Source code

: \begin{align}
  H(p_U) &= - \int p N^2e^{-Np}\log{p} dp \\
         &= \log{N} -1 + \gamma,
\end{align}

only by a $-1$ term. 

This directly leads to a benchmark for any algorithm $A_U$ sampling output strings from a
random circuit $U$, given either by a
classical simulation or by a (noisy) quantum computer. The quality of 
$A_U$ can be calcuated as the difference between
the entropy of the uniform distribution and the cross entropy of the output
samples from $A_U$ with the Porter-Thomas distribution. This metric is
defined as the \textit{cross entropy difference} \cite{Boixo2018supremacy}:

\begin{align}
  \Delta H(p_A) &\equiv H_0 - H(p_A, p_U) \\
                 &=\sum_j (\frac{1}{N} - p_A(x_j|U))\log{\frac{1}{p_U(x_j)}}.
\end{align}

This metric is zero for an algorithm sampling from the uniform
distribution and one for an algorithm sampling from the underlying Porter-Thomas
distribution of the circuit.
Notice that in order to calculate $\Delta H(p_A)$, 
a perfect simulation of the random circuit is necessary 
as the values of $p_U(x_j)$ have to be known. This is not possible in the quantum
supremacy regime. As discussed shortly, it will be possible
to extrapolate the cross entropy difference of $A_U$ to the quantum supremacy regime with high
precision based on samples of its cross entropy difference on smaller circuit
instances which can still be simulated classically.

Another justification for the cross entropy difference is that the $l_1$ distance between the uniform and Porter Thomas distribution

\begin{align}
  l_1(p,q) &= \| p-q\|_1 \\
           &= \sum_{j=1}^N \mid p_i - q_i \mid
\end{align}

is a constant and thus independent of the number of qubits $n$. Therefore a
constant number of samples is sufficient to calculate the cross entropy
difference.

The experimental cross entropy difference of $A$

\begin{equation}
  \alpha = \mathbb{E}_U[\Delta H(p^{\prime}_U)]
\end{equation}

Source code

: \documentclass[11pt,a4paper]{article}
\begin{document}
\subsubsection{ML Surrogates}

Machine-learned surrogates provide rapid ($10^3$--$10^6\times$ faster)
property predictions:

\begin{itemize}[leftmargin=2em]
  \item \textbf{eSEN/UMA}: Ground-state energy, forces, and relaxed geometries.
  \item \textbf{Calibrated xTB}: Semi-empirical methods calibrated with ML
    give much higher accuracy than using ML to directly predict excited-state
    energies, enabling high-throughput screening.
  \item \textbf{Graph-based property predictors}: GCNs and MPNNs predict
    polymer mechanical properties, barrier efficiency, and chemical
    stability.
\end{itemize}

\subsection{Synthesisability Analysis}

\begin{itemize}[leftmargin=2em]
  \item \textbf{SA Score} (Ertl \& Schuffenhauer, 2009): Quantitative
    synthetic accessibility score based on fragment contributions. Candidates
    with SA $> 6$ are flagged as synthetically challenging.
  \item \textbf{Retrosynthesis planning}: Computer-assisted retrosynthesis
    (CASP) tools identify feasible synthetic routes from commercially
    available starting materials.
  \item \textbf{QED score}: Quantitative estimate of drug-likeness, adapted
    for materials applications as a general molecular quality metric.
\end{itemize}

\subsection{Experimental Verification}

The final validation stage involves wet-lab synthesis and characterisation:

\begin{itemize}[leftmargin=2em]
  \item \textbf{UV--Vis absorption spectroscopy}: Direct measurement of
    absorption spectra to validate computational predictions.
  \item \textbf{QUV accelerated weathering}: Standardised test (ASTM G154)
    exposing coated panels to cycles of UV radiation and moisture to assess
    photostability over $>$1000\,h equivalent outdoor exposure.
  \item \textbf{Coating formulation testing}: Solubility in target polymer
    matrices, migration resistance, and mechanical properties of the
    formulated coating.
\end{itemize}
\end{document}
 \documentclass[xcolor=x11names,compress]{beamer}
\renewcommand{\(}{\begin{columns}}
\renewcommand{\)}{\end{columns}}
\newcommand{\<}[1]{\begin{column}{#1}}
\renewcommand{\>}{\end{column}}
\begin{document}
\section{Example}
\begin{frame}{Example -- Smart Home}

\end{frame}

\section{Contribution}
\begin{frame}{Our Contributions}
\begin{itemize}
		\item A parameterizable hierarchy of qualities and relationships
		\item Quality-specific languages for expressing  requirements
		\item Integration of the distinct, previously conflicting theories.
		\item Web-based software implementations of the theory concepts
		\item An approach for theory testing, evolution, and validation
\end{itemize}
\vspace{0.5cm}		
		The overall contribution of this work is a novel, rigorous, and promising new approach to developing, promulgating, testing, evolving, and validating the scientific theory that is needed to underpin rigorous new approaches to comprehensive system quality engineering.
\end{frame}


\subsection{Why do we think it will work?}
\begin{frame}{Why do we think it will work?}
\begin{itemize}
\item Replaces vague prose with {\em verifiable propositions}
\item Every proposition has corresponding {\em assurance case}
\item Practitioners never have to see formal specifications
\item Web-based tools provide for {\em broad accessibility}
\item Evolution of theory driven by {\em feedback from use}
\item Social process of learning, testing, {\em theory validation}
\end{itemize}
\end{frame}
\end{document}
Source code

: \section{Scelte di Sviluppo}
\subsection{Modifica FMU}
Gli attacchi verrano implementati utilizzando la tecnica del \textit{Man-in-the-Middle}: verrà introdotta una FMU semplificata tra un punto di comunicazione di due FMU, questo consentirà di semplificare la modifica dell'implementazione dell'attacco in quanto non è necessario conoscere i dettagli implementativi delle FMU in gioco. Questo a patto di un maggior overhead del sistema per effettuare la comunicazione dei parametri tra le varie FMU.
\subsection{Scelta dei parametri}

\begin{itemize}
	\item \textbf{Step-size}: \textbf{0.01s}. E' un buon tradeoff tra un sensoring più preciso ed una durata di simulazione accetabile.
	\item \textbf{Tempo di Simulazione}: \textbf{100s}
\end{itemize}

--

_WHAT TO WORK ON:_
Word for word, copy out all of the data shown above.

_YOUR SOLUTION:_
Source code

: \begin{align}
  H(p_U) &= - \int p N^2e^{-Np}\log{p} dp \\
         &= \log{N} -1 + \gamma,
\end{align}

only by a $-1$ term. 

This directly leads to a benchmark for any algorithm $A_U$ sampling output strings from a
random circuit $U$, given either by a
classical simulation or by a (noisy) quantum computer. The quality of 
$A_U$ can be calcuated as the difference between
the entropy of the uniform distribution and the cross entropy of the output
samples from $A_U$ with the Porter-Thomas distribution. This metric is
defined as the \textit{cross entropy difference} \cite{Boixo2018supremacy}:

\begin{align}
  \Delta H(p_A) &\equiv H_0 - H(p_A, p_U) \\
                 &=\sum_j (\frac{1}{N} - p_A(x_j|U))\log{\frac{1}{p_U(x_j)}}.
\end{align}

This metric is zero for an algorithm sampling from the uniform
distribution and one for an algorithm sampling from the underlying Porter-Thomas
distribution of the circuit.
Notice that in order to calculate $\Delta H(p_A)$, 
a perfect simulation of the random circuit is necessary 
as the values of $p_U(x_j)$ have to be known. This is not possible in the quantum
supremacy regime. As discussed shortly, it will be possible
to extrapolate the cross entropy difference of $A_U$ to the quantum supremacy regime with high
precision based on samples of its cross entropy difference on smaller circuit
instances which can still be simulated classically.

Another justification for the cross entropy difference is that the $l_1$ distance between the uniform and Porter Thomas distribution

\begin{align}
  l_1(p,q) &= \| p-q\|_1 \\
           &= \sum_{j=1}^N \mid p_i - q_i \mid
\end{align}

is a constant and thus independent of the number of qubits $n$. Therefore a
constant number of samples is sufficient to calculate the cross entropy
difference.

The experimental cross entropy difference of $A$

\begin{equation}
  \alpha = \mathbb{E}_U[\Delta H(p^{\prime}_U)]
\end{equation}

Source code

: \documentclass[11pt,a4paper]{article}
\begin{document}
\subsubsection{ML Surrogates}

Machine-learned surrogates provide rapid ($10^3$--$10^6\times$ faster)
property predictions:

\begin{itemize}[leftmargin=2em]
  \item \textbf{eSEN/UMA}: Ground-state energy, forces, and relaxed geometries.
  \item \textbf{Calibrated xTB}: Semi-empirical methods calibrated with ML
    give much higher accuracy than using ML to directly predict excited-state
    energies, enabling high-throughput screening.
  \item \textbf{Graph-based property predictors}: GCNs and MPNNs predict
    polymer mechanical properties, barrier efficiency, and chemical
    stability.
\end{itemize}

\subsection{Synthesisability Analysis}

\begin{itemize}[leftmargin=2em]
  \item \textbf{SA Score} (Ertl \& Schuffenhauer, 2009): Quantitative
    synthetic accessibility score based on fragment contributions. Candidates
    with SA $> 6$ are flagged as synthetically challenging.
  \item \textbf{Retrosynthesis planning}: Computer-assisted retrosynthesis
    (CASP) tools identify feasible synthetic routes from commercially
    available starting materials.
  \item \textbf{QED score}: Quantitative estimate of drug-likeness, adapted
    for materials applications as a general molecular quality metric.
\end{itemize}

\subsection{Experimental Verification}

The final validation stage involves wet-lab synthesis and characterisation:

\begin{itemize}[leftmargin=2em]
  \item \textbf{UV--Vis absorption spectroscopy}: Direct measurement of
    absorption spectra to validate computational predictions.
  \item \textbf{QUV accelerated weathering}: Standardised test (ASTM G154)
    exposing coated panels to cycles of UV radiation and moisture to assess
    photostability over $>$1000\,h equivalent outdoor exposure.
  \item \textbf{Coating formulation testing}: Solubility in target polymer
    matrices, migration resistance, and mechanical properties of the
    formulated coating.
\end{itemize}
\end{document}
 \documentclass[xcolor=x11names,compress]{beamer}
\renewcommand{\(}{\begin{columns}}
\renewcommand{\)}{\end{columns}}
\newcommand{\<}[1]{\begin{column}{#1}}
\renewcommand{\>}{\end{column}}
\begin{document}
\section{Example}
\begin{frame}{Example -- Smart Home}

\end{frame}

\section{Contribution}
\begin{frame}{Our Contributions}
\begin{itemize}
		\item A parameterizable hierarchy of qualities and relationships
		\item Quality-specific languages for expressing  requirements
		\item Integration of the distinct, previously conflicting theories.
		\item Web-based software implementations of the theory concepts
		\item An approach for theory testing, evolution, and validation
\end{itemize}
\vspace{0.5cm}		
		The overall contribution of this work is a novel, rigorous, and promising new approach to developing, promulgating, testing, evolving, and validating the scientific theory that is needed to underpin rigorous new approaches to comprehensive system quality engineering.
\end{frame}


\subsection{Why do we think it will work?}
\begin{frame}{Why do we think it will work?}
\begin{itemize}
\item Replaces vague prose with {\em verifiable propositions}
\item Every proposition has corresponding {\em assurance case}
\item Practitioners never have to see formal specifications
\item Web-based tools provide for {\em broad accessibility}
\item Evolution of theory driven by {\em feedback from use}
\item Social process of learning, testing, {\em theory validation}
\end{itemize}
\end{frame}
\end{document}
Source code

: \section{Scelte di Sviluppo}
\subsection{Modifica FMU}
Gli attacchi verrano implementati utilizzando la tecnica del \textit{Man-in-the-Middle}: verrà introdotta una FMU semplificata tra un punto di comunicazione di due FMU, questo consentirà di semplificare la modifica dell'implementazione dell'attacco in quanto non è necessario conoscere i dettagli implementativi delle FMU in gioco. Questo a patto di un maggior overhead del sistema per effettuare la comunicazione dei parametri tra le varie FMU.
\subsection{Scelta dei parametri}

\begin{itemize}
	\item \textbf{Step-size}: \textbf{0.01s}. E' un buon tradeoff tra un sensoring più preciso ed una durata di simulazione accetabile.
	\item \textbf{Tempo di Simulazione}: \textbf{100s}
\end{itemize}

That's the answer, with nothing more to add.